— Task brief —
All entries are to be copied verbatim, while the pictures stay out.

□ □ □ □ □ □ □

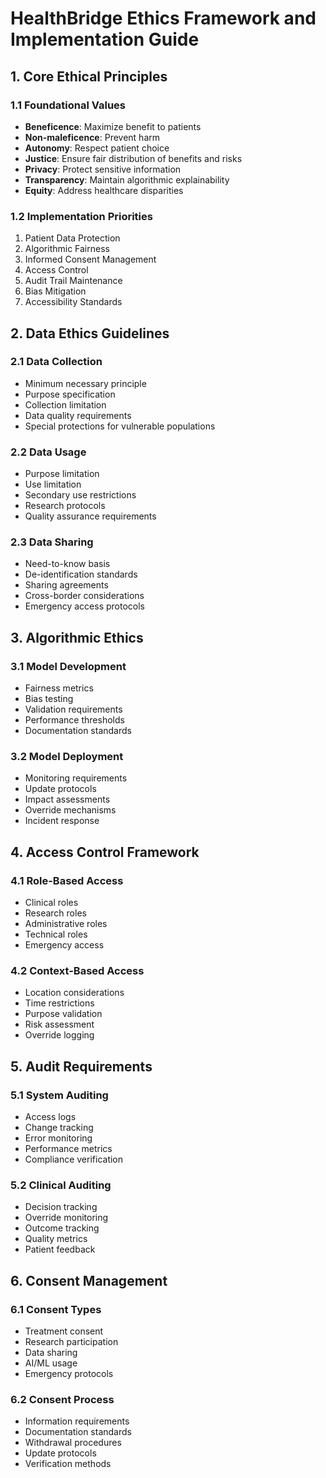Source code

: # HealthBridge Ethics Framework and Implementation Guide

## 1. Core Ethical Principles

### 1.1 Foundational Values
- **Beneficence**: Maximize benefit to patients
- **Non-maleficence**: Prevent harm
- **Autonomy**: Respect patient choice
- **Justice**: Ensure fair distribution of benefits and risks
- **Privacy**: Protect sensitive information
- **Transparency**: Maintain algorithmic explainability
- **Equity**: Address healthcare disparities

### 1.2 Implementation Priorities
1. Patient Data Protection
2. Algorithmic Fairness
3. Informed Consent Management
4. Access Control
5. Audit Trail Maintenance
6. Bias Mitigation
7. Accessibility Standards

## 2. Data Ethics Guidelines

### 2.1 Data Collection
- Minimum necessary principle
- Purpose specification
- Collection limitation
- Data quality requirements
- Special protections for vulnerable populations

### 2.2 Data Usage
- Purpose limitation
- Use limitation
- Secondary use restrictions
- Research protocols
- Quality assurance requirements

### 2.3 Data Sharing
- Need-to-know basis
- De-identification standards
- Sharing agreements
- Cross-border considerations
- Emergency access protocols

## 3. Algorithmic Ethics

### 3.1 Model Development
- Fairness metrics
- Bias testing
- Validation requirements
- Performance thresholds
- Documentation standards

### 3.2 Model Deployment
- Monitoring requirements
- Update protocols
- Impact assessments
- Override mechanisms
- Incident response

## 4. Access Control Framework

### 4.1 Role-Based Access
- Clinical roles
- Research roles
- Administrative roles
- Technical roles
- Emergency access

### 4.2 Context-Based Access
- Location considerations
- Time restrictions
- Purpose validation
- Risk assessment
- Override logging

## 5. Audit Requirements

### 5.1 System Auditing
- Access logs
- Change tracking
- Error monitoring
- Performance metrics
- Compliance verification

### 5.2 Clinical Auditing
- Decision tracking
- Override monitoring
- Outcome tracking
- Quality metrics
- Patient feedback

## 6. Consent Management

### 6.1 Consent Types
- Treatment consent
- Research participation
- Data sharing
- AI/ML usage
- Emergency protocols

### 6.2 Consent Process
- Information requirements
- Documentation standards
- Withdrawal procedures
- Update protocols
- Verification methods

□ □ □ □ □ □ □

— Reply to the task —
Source code

: # HealthBridge Ethics Framework and Implementation Guide

## 1. Core Ethical Principles

### 1.1 Foundational Values
- **Beneficence**: Maximize benefit to patients
- **Non-maleficence**: Prevent harm
- **Autonomy**: Respect patient choice
- **Justice**: Ensure fair distribution of benefits and risks
- **Privacy**: Protect sensitive information
- **Transparency**: Maintain algorithmic explainability
- **Equity**: Address healthcare disparities

### 1.2 Implementation Priorities
1. Patient Data Protection
2. Algorithmic Fairness
3. Informed Consent Management
4. Access Control
5. Audit Trail Maintenance
6. Bias Mitigation
7. Accessibility Standards

## 2. Data Ethics Guidelines

### 2.1 Data Collection
- Minimum necessary principle
- Purpose specification
- Collection limitation
- Data quality requirements
- Special protections for vulnerable populations

### 2.2 Data Usage
- Purpose limitation
- Use limitation
- Secondary use restrictions
- Research protocols
- Quality assurance requirements

### 2.3 Data Sharing
- Need-to-know basis
- De-identification standards
- Sharing agreements
- Cross-border considerations
- Emergency access protocols

## 3. Algorithmic Ethics

### 3.1 Model Development
- Fairness metrics
- Bias testing
- Validation requirements
- Performance thresholds
- Documentation standards

### 3.2 Model Deployment
- Monitoring requirements
- Update protocols
- Impact assessments
- Override mechanisms
- Incident response

## 4. Access Control Framework

### 4.1 Role-Based Access
- Clinical roles
- Research roles
- Administrative roles
- Technical roles
- Emergency access

### 4.2 Context-Based Access
- Location considerations
- Time restrictions
- Purpose validation
- Risk assessment
- Override logging

## 5. Audit Requirements

### 5.1 System Auditing
- Access logs
- Change tracking
- Error monitoring
- Performance metrics
- Compliance verification

### 5.2 Clinical Auditing
- Decision tracking
- Override monitoring
- Outcome tracking
- Quality metrics
- Patient feedback

## 6. Consent Management

### 6.1 Consent Types
- Treatment consent
- Research participation
- Data sharing
- AI/ML usage
- Emergency protocols

### 6.2 Consent Process
- Information requirements
- Documentation standards
- Withdrawal procedures
- Update protocols
- Verification methods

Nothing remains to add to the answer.